> Source records
* * *

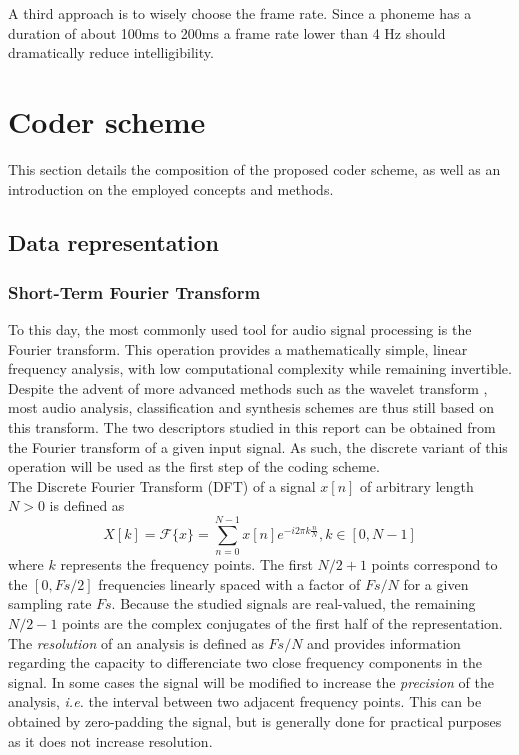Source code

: \documentclass[12pt,times,onecolumn]{article}
\begin{document}
A third approach is to wisely choose the frame rate. Since a phoneme has a duration of about 100ms to 200ms \cite{kuwabara1996acoustic} \cite{rosen1992temporal} a frame rate lower than 4 Hz should dramatically reduce intelligibility.


\section{Coder scheme}

This section details the composition of the proposed coder scheme, as well as an introduction on the employed concepts and methods.

\subsection{Data representation}
\subsubsection{Short-Term Fourier Transform}
\label{stft}
To this day, the most commonly used tool for audio signal processing is the Fourier transform. This operation provides a mathematically simple, linear frequency analysis, with low computational complexity while remaining invertible. Despite the advent of more advanced methods such as the wavelet transform \cite{bentley1994}, most audio analysis, classification and synthesis schemes are thus still based on this transform. The two descriptors studied in this report can be obtained from the Fourier transform of a given input signal. As such, the discrete variant of this operation will be used as the first step of the coding scheme.\\

The Discrete Fourier Transform (DFT) of a signal $x[n]$ of arbitrary length $N>0$ is defined as
\begin{equation}
X[k] = \mathcal{F}\{x\} = \sum\limits_{n = 0}^{N-1} x[n]e^{-i2\pi k\frac{n}{N}}, k\in [0, N-1]
\end{equation}
where $k$ represents the frequency points. The first $N/2+1$ points correspond to the $[0, Fs/2]$ frequencies linearly spaced with a factor of $Fs/N$ for a given sampling rate $Fs$. Because the studied signals are real-valued, the remaining $N/2-1$ points are the complex conjugates of the first half of the representation. The \textit{resolution} of an analysis is defined as $Fs/N$ and provides information regarding the capacity to differenciate two close frequency components in the signal. In some cases the signal will be modified to increase the \textit{precision} of the analysis, \textit{i.e.} the interval between two adjacent frequency points. This can be obtained by zero-padding the signal, but is generally done for practical purposes as it does not increase resolution.
\end{document}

* * *

> Exercise aim
Search the data above for lines holding "will" and copy each of them.

> Problem solution
To this day, the most commonly used tool for audio signal processing is the Fourier transform. This operation provides a mathematically simple, linear frequency analysis, with low computational complexity while remaining invertible. Despite the advent of more advanced methods such as the wavelet transform \cite{bentley1994}, most audio analysis, classification and synthesis schemes are thus still based on this transform. The two descriptors studied in this report can be obtained from the Fourier transform of a given input signal. As such, the discrete variant of this operation will be used as the first step of the coding scheme.\\
where $k$ represents the frequency points. The first $N/2+1$ points correspond to the $[0, Fs/2]$ frequencies linearly spaced with a factor of $Fs/N$ for a given sampling rate $Fs$. Because the studied signals are real-valued, the remaining $N/2-1$ points are the complex conjugates of the first half of the representation. The \textit{resolution} of an analysis is defined as $Fs/N$ and provides information regarding the capacity to differenciate two close frequency components in the signal. In some cases the signal will be modified to increase the \textit{precision} of the analysis, \textit{i.e.} the interval between two adjacent frequency points. This can be obtained by zero-padding the signal, but is generally done for practical purposes as it does not increase resolution.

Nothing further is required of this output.